Planting Strong Roots

After we published Rebbetzin Leah Kolodetsky’s plea to ease the amount of homework our girls are being assigned, we were deluged with letters. It’s obvious that the tremendous pressure being felt by many of our daughters is a subject that elicits much emotion. One letter writer, a teacher for many years, described how she sees firsthand what the Rebbetzin was talking about: a general malaise and depression. She then brought to my attention the existence of a new school, Beis Chinuch Gevoah, which opened this past September with a single ninth-grade class. She also said that its founder, Mrs. Bruchy Retek, the former English principal of Gan Yisroel in Boro Park and current elementary principal of Bnos Derech Yisroel in Monsey who is originally from England and has ten children, bli ayin hara, is revolutionizing the way we educate our girls. I was intrigued and wanted to hear more.
The following is my conversation with Mrs. Retek.

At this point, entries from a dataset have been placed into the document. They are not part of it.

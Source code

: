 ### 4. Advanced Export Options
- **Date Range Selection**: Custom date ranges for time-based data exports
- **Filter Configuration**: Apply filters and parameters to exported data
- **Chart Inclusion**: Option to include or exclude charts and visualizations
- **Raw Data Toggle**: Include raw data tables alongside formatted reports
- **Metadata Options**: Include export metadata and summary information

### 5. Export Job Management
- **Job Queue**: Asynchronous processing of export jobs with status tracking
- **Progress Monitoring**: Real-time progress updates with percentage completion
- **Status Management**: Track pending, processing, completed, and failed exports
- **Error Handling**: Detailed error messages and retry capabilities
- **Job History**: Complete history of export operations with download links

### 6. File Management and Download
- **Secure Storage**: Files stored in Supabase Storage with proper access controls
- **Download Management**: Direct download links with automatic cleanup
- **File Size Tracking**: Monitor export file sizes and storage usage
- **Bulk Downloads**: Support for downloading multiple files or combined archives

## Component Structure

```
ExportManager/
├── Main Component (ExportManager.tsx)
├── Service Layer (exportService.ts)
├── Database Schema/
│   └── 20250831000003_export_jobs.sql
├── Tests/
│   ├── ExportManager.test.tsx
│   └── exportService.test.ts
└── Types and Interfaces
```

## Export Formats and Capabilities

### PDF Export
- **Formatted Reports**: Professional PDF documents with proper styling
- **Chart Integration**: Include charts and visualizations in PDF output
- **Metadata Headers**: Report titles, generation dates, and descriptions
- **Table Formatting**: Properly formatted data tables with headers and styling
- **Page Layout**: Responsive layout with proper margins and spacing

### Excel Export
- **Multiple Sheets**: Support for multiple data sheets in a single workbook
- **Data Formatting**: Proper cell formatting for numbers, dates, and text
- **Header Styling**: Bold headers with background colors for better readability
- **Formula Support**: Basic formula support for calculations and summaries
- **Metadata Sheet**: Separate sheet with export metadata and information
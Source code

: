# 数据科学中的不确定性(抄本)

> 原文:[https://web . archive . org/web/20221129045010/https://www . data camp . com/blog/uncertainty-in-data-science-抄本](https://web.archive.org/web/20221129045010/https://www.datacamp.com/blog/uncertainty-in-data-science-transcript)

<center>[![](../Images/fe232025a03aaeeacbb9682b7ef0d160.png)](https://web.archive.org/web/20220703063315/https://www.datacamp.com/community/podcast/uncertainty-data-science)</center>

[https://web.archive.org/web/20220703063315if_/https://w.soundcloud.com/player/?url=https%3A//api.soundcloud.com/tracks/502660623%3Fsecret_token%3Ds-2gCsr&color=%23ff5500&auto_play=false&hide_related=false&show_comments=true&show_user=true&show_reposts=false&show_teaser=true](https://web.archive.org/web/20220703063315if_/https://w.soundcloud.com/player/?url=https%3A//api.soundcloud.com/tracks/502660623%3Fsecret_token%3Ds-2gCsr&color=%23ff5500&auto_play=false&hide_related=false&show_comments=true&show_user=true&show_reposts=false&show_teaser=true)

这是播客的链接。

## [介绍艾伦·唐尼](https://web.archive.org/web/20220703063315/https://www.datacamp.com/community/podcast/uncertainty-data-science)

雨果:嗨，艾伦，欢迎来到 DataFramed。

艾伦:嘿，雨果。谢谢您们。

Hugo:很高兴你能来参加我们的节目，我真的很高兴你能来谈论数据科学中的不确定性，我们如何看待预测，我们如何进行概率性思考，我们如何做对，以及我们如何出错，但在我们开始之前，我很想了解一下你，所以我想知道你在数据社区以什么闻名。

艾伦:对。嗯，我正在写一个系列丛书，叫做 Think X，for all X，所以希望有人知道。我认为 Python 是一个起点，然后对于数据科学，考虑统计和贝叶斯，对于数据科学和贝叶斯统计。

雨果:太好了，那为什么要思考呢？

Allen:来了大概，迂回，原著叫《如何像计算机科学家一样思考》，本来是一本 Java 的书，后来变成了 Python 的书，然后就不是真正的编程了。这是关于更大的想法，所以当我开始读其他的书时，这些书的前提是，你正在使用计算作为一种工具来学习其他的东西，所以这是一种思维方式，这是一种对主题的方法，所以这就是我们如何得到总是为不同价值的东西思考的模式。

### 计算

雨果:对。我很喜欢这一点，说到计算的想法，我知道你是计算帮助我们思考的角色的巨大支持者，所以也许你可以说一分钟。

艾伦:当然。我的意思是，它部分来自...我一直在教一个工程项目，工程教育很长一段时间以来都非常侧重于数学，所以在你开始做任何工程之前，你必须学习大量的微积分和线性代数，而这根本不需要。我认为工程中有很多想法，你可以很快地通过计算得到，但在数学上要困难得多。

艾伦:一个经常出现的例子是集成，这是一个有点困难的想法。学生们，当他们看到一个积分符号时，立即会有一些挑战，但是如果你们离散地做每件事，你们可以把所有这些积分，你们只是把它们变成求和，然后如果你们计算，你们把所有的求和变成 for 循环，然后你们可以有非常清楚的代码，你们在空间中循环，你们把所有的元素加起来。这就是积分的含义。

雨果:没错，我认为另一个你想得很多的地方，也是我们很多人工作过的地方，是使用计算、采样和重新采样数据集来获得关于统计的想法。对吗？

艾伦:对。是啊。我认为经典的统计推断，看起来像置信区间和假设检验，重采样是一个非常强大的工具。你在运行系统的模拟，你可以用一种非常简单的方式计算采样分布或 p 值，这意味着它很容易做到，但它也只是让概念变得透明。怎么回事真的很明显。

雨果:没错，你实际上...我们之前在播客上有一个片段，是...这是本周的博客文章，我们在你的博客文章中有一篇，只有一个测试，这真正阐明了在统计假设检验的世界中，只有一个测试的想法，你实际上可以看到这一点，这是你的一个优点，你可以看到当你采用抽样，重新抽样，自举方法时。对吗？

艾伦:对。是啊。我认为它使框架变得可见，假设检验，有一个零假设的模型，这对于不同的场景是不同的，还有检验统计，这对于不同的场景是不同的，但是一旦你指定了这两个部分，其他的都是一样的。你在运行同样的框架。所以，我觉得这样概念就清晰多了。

We begin with Bruchy telling me about the impetus that led to her starting a new school, or “my moment of insanity,” as she refers to it.

“Everything happened because of eight girls from good families who were looking for something more than their schools were giving them. With them we opened our brand-new school in the basement of our shul. I told the girls, ‘You’re just like Sara Schenirer’s first class! The first Bais Yaakov also started out with eight students!’”

To understand what formed Bruchy’s vision, she tells me about her background, beginning with her grandfather.

“My grandfather, Reb Shaya Retek, worked for the Agudah in Eretz Yisrael right after the war. Sarah Schenirer’s surviving talmidos gave him an old Bais Yaakov journal and asked him to please reprint it for them, which he did. As a gift, they gave him the original. When I was growing up, my mother would sit with us on Friday nights and we would look through it. It made you feel like you were touching history. On the one hand, it was very sad. So many of her students had perished in the Holocaust, but her writings were so uplifting. She addressed her students as ‘tayere Yiddishe techter.’ There was so much hartz and understanding that you could feel her warmth coming through.

“With the establishment of this new school, I feel like I am recreating Sarah Schenirer’s original intent by going back to the basics, instilling a love for Yiddishkeit in our girls through warmth, understanding and positivity. Our daughters are our future, the mothers of the next generation of klal Yisrael.
I’m fortunate to have had very good role models as a child. My mother had a seminary in London, and she would accept any girl who knocked on her door. A lot of people criticized her for that, but she never regretted her policy. We had a girl from Eretz Yisrael who was from a very dysfunctional home living in our house. Everyone advised my mother not to accept her into her seminary, but she interviewed her and her heart melted. This girl told us later that until she came to live with us, she had no idea what a normal home looked like. Baruch Hashem, she got married and is now the mother of seven children, bli ayin hara, and has an amazing home of her own. Those are the kinds of things I saw growing up. Girls would come to talk to my mother—this was before people spoke about understanding teenagers—and she would really listen to them and validate their feelings. Once they felt validated they were fine.

How long have you been in chinuch?
Twenty-seven years—with a two-year break when I lived in Eretz Yisrael as a newlywed.

Before opening your school, did you say, “I’m going to take my years in chinuch and put together a plan,” or did you also study different methodologies?
I’ve spent the past 27 years studying voraciously, taking knowledge from wherever I could find it. But I can thank Rabbi and Aron and Shternie Ginsberg from Gan Yisroel in Boro Park for making me who I am today. These are people who know what chinuch is all about. They have the Chabad understanding that every child we come across is someone we need to be mekarev, and to connect to his or her neshamah. Rabbi Ginsberg would constantly tell the teachers, “You’re maaminim, right? You believe that Hashem doesn’t make mistakes. So the fact that you’re standing in front of this particular class this year means that you need to touch the lives of every single one of those children, because otherwise, why would Hashem give you that class?”